# Exercise directions:
Every line from the first in the listing below to the line containing "Zuzce a Martě." is to be repeated exactly, and no line past it.
Records supplied below:
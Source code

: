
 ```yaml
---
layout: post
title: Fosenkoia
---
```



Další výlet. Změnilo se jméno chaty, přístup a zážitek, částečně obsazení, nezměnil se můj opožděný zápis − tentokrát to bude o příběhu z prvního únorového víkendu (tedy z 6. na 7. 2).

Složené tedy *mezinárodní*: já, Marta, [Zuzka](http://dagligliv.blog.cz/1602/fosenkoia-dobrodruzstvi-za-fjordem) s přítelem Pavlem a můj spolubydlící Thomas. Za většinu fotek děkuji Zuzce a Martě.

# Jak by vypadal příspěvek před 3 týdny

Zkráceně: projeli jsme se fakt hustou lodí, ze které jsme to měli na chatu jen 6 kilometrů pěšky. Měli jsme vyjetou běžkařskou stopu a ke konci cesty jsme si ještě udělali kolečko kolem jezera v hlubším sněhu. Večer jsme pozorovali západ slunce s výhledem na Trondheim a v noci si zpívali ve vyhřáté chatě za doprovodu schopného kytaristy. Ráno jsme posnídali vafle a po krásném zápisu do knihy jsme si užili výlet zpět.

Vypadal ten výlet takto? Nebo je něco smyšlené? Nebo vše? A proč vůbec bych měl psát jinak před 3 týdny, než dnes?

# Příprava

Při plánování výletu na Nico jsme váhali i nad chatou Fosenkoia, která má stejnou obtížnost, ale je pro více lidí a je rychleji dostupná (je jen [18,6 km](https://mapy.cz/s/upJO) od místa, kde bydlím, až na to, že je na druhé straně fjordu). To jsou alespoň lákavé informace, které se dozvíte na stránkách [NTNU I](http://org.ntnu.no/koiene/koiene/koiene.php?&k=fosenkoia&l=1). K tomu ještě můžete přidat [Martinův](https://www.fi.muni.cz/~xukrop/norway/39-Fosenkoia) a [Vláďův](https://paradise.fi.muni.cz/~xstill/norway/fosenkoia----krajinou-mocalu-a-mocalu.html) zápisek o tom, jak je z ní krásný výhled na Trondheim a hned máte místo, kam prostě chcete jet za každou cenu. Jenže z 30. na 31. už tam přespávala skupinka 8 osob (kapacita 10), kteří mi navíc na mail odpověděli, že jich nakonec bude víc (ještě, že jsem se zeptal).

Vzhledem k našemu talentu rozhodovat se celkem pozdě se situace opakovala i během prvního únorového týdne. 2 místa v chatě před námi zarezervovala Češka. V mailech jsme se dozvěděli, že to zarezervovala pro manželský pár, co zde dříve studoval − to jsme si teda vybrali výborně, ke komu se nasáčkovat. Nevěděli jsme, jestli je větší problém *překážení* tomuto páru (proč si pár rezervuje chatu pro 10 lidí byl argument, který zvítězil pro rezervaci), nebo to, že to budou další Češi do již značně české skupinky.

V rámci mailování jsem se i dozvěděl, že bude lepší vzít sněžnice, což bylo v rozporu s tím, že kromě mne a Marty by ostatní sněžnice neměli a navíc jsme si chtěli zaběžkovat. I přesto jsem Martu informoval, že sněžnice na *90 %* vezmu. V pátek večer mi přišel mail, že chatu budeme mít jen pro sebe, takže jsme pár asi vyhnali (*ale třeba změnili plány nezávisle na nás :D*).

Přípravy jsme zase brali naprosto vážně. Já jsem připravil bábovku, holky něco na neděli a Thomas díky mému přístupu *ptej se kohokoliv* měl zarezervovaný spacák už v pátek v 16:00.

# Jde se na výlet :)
End of Records supplied.
# Solved problem:
Source code

:
 ```yaml
---
layout: post
title: Fosenkoia
---
```



Další výlet. Změnilo se jméno chaty, přístup a zážitek, částečně obsazení, nezměnil se můj opožděný zápis − tentokrát to bude o příběhu z prvního únorového víkendu (tedy z 6. na 7. 2).

Složené tedy *mezinárodní*: já, Marta, [Zuzka](http://dagligliv.blog.cz/1602/fosenkoia-dobrodruzstvi-za-fjordem) s přítelem Pavlem a můj spolubydlící Thomas. Za většinu fotek děkuji Zuzce a Martě.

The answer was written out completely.